When Baltimore sculptor James Earl Reid created the city's first memorial to the stunningly gifted jazz singer Billie Holiday in 1985, something was missing. Gone were the panels containing references to the Jim Crow era and the lynching that Holiday so chillingly recounted in the ballad “Strange Fruit."

Now Reid has a chance to remedy what he calls censorship by city officials, by adding the bronze panels for today's rededication of the statue on the 50th anniversary of her death.

The striking, 8-foot-6-inch-high, 1,200-pound likeness of the Baltimore-born Holiday, wearing a strapless gown, with her trademark gardenias in her hair and her mouth open in song, will now rest on a 20,000-pound base of solid granite, as Reid had intended all along.

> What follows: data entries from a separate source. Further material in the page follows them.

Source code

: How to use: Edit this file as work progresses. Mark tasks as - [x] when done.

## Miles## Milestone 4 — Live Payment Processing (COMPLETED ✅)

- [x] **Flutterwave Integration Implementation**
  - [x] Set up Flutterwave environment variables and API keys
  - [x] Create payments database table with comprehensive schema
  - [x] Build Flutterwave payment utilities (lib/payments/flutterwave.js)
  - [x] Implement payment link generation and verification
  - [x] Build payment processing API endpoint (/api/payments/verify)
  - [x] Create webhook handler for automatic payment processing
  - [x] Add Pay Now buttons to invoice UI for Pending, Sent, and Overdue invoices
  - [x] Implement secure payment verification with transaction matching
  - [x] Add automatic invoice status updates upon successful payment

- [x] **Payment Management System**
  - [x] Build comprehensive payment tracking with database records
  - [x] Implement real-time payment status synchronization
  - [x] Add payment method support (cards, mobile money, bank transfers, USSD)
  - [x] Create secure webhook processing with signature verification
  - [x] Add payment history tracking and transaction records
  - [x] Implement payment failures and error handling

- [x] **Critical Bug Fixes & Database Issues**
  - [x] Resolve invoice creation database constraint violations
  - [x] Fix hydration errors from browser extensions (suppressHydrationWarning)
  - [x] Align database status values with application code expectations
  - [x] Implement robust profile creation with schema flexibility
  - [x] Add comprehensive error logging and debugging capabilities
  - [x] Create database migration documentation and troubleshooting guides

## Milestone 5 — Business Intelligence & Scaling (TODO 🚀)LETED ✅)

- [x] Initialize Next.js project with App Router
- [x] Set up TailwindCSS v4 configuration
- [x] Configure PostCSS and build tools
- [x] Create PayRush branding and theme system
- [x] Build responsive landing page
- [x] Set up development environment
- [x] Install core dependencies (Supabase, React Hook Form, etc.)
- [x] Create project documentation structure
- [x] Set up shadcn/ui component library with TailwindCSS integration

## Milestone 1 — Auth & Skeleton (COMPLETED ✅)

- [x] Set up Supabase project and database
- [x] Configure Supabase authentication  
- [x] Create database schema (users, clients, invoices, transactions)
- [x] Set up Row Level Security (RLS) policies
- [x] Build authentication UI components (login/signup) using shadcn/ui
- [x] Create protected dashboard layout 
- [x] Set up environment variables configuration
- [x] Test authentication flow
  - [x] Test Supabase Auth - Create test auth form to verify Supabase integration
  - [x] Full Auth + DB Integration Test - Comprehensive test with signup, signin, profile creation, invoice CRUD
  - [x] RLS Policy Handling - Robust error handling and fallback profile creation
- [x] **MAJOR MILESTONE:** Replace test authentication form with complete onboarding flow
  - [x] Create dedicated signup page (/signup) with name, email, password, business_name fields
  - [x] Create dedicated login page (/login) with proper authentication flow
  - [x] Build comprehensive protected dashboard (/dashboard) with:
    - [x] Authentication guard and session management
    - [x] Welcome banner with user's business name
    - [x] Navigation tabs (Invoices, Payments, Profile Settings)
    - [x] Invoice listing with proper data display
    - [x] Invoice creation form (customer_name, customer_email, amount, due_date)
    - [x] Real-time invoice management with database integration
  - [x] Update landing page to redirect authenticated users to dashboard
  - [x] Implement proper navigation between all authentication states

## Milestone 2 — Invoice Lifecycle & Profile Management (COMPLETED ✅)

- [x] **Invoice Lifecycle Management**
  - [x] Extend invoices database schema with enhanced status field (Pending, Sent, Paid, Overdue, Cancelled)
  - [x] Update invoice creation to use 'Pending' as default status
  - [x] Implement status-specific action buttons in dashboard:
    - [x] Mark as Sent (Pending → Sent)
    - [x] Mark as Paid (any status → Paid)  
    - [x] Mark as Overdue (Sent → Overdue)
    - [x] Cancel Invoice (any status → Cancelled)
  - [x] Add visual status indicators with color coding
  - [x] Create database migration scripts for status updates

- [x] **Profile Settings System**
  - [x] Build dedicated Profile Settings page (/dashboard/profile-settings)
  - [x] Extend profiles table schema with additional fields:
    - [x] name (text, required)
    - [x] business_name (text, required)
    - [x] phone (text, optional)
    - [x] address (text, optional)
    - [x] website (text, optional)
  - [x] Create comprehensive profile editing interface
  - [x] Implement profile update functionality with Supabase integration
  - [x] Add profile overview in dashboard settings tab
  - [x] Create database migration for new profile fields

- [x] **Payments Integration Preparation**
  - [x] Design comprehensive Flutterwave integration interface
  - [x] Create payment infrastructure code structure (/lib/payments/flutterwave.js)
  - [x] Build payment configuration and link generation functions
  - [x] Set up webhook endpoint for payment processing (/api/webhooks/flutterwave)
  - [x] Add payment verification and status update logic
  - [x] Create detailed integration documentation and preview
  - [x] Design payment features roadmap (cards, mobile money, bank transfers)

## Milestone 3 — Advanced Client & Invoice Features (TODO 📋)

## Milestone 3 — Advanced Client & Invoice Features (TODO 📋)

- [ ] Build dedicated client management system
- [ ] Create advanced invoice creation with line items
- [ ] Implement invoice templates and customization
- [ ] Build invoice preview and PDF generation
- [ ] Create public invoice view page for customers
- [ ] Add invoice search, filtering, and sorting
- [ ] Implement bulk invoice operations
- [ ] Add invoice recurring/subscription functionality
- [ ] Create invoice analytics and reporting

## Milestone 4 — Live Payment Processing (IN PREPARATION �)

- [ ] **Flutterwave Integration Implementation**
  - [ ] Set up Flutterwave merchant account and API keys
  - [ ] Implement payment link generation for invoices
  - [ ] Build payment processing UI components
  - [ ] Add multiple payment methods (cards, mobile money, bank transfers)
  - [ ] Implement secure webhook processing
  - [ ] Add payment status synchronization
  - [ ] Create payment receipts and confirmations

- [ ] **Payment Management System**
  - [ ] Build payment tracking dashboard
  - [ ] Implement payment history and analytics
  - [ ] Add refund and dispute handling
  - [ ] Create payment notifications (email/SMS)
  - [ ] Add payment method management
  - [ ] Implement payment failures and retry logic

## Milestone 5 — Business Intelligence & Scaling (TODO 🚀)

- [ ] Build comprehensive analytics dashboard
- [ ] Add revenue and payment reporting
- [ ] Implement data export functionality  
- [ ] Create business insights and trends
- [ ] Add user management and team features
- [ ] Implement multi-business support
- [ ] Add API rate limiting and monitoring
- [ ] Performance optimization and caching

“Because of a rush to judgment on the city's part," said Reid, who skipped the 1985 dedication ceremony, “they put the statue on a two-tier cement pedestal, not a six-foot-high granite pedestal, as per my design, that would have housed these panels. Both are very significant to me and to Billie Holiday. She gave such a rich credibility to the experiences of black people and the black artist."

One panel depicts a black man who has been lynched. Another design element, showing a crow eating a gardenia, “represents the Jim Crow racism that ate the spirit of black people, including Billie Holiday," Reid said. “This is a reality that people of color had to face, and it hasn't ended. I'm trying to address this as an artist. It is my responsibility as an artist."

News accounts refer to considerable delay in getting any kind of Holiday memorial to fruition. Eventually the statue was planned for a plaza at the corner of Pennsylvania and W. Lafayette avenues, near the site of the Royal Theatre, where Holiday often performed. She died at the age of 44.

The dedication of the $113,000 statue, presided over by then-Mayor William Donald Schaefer and attended by more than 200 people, took place 14 years after the first proposal for a monument and eight years after Reid was hired for the project. Along the way, there was a dispute between the city and the artist over his fee and the cost for final bronzing of the statue.

The sculptor blames the city for blocking the inclusion of the panels, with their provocative elements. “There was clear evidence of censorship," he says. A newspaper report on the dedication noted that the panels were missing, but did not explain why.